__WHAT IS NEEDED__:
When you transcribe the entries below, keep the wording exact and omit the pictures.

═══ INPUT ═══

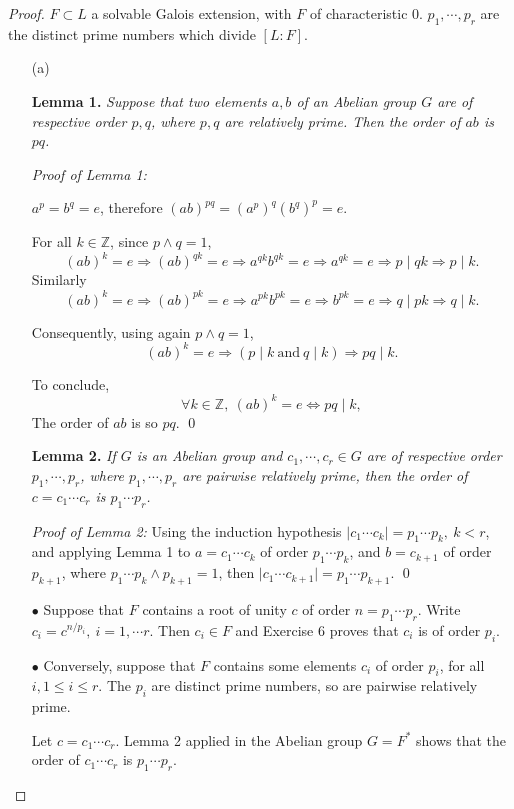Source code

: \documentclass[11pt,a4paper]{article}
\newcommand{\Z}{\mathbb{Z}}
\begin{document}
\begin{proof}
$F\subset L $ a solvable Galois extension, with $F$ of characteristic 0. $p_1,\cdots,p_r$ are the distinct prime numbers which divide $[L:F]$.
\begin{enumerate}
\item[(a)]

{\bf Lemma 1.} {\it Suppose that two elements $a,b$ of an Abelian group $G$ are of respective order $p,q$, where $p,q$ are relatively prime. Then the order of $ab$ is $pq$. }

{\it Proof of Lemma 1:} 

$a^p= b^q=e$, therefore $(ab)^{pq} = (a^p)^q (b^q)^p = e$.

For all $k\in \Z$,  since $p \wedge q = 1$,
$$(ab)^k = e \Rightarrow (ab)^{qk} = e\Rightarrow a^{qk} b^{qk}=e \Rightarrow a^{qk} = e \Rightarrow p \mid qk \Rightarrow p \mid k.$$
Similarly
$$(ab)^k = e \Rightarrow (ab)^{pk} = e\Rightarrow a^{pk} b^{pk}=e \Rightarrow b^{pk} = e \Rightarrow q \mid pk \Rightarrow q \mid k.$$

Consequently, using again $p\wedge q = 1$, $$(ab)^k = e \Rightarrow (p \mid k \ \mathrm{and} \ q \mid k) \Rightarrow pq\mid  k.$$

To conclude, 
$$\forall k \in \Z,\ (ab)^k=e \iff pq \mid k,$$
The order of $ab$ is so $pq$. \qed 

\bigskip 
{\bf Lemma 2.} {\it If $G$ is an Abelian group and $c_1, \cdots,c_r \in G$ are of respective order $p_1, \cdots, p_r$, where $p_1, \cdots,p_r$ are pairwise relatively prime, then the order of $c = c_1\cdots c_r$ is $p_1\cdots p_r$.}

{\it Proof of Lemma 2:}   Using the induction hypothesis $\vert c_1\cdots c_k \vert = p_1\cdots p_k, \ k<r$, and applying Lemma 1 to $a=c_1\cdots c_k$ of order  $p_1\cdots p_k$, and $b = c_{k+1}$ of order $p_{k+1}$, where $p_1\cdots p_k \wedge p_{k+1}=1$, then $\vert c_1\cdots c_{k+1} \vert  = p_1\cdots p_{k+1}$. \qed

$\bullet$ Suppose that $F$ contains a root of unity $c$ of order $n = p_1\cdots p_r$. Write $c_i = c^{n/p_i},\ i=1,\cdots r$. Then $c_i\in F$ and Exercise 6 proves that $c_i$ is of order $p_i$.

$\bullet$ Conversely, suppose that $F$ contains some elements $c_i$ of order $p_i$, for all $i, 1\leq i \leq r$. The $p_i$ are distinct prime numbers, so are pairwise relatively prime.

Let $c = c_1\cdots c_r$. Lemma 2 applied in the Abelian group $G = F^*$ shows that the order of $c_1\cdots c_r$ is $p_1\cdots p_r$.


\end{enumerate}
\end{proof}
\end{document}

═══

__ANSWER FOR THIS EXERCISE__:
Source code

: \documentclass[11pt,a4paper]{article}
\newcommand{\Z}{\mathbb{Z}}
\begin{document}
\begin{proof}
$F\subset L $ a solvable Galois extension, with $F$ of characteristic 0. $p_1,\cdots,p_r$ are the distinct prime numbers which divide $[L:F]$.
\begin{enumerate}
\item[(a)]

{\bf Lemma 1.} {\it Suppose that two elements $a,b$ of an Abelian group $G$ are of respective order $p,q$, where $p,q$ are relatively prime. Then the order of $ab$ is $pq$. }

{\it Proof of Lemma 1:} 

$a^p= b^q=e$, therefore $(ab)^{pq} = (a^p)^q (b^q)^p = e$.

For all $k\in \Z$,  since $p \wedge q = 1$,
$$(ab)^k = e \Rightarrow (ab)^{qk} = e\Rightarrow a^{qk} b^{qk}=e \Rightarrow a^{qk} = e \Rightarrow p \mid qk \Rightarrow p \mid k.$$
Similarly
$$(ab)^k = e \Rightarrow (ab)^{pk} = e\Rightarrow a^{pk} b^{pk}=e \Rightarrow b^{pk} = e \Rightarrow q \mid pk \Rightarrow q \mid k.$$

Consequently, using again $p\wedge q = 1$, $$(ab)^k = e \Rightarrow (p \mid k \ \mathrm{and} \ q \mid k) \Rightarrow pq\mid  k.$$

To conclude, 
$$\forall k \in \Z,\ (ab)^k=e \iff pq \mid k,$$
The order of $ab$ is so $pq$. \qed 

\bigskip 
{\bf Lemma 2.} {\it If $G$ is an Abelian group and $c_1, \cdots,c_r \in G$ are of respective order $p_1, \cdots, p_r$, where $p_1, \cdots,p_r$ are pairwise relatively prime, then the order of $c = c_1\cdots c_r$ is $p_1\cdots p_r$.}

{\it Proof of Lemma 2:}   Using the induction hypothesis $\vert c_1\cdots c_k \vert = p_1\cdots p_k, \ k<r$, and applying Lemma 1 to $a=c_1\cdots c_k$ of order  $p_1\cdots p_k$, and $b = c_{k+1}$ of order $p_{k+1}$, where $p_1\cdots p_k \wedge p_{k+1}=1$, then $\vert c_1\cdots c_{k+1} \vert  = p_1\cdots p_{k+1}$. \qed

$\bullet$ Suppose that $F$ contains a root of unity $c$ of order $n = p_1\cdots p_r$. Write $c_i = c^{n/p_i},\ i=1,\cdots r$. Then $c_i\in F$ and Exercise 6 proves that $c_i$ is of order $p_i$.

$\bullet$ Conversely, suppose that $F$ contains some elements $c_i$ of order $p_i$, for all $i, 1\leq i \leq r$. The $p_i$ are distinct prime numbers, so are pairwise relatively prime.

Let $c = c_1\cdots c_r$. Lemma 2 applied in the Abelian group $G = F^*$ shows that the order of $c_1\cdots c_r$ is $p_1\cdots p_r$.


\end{enumerate}
\end{proof}
\end{document}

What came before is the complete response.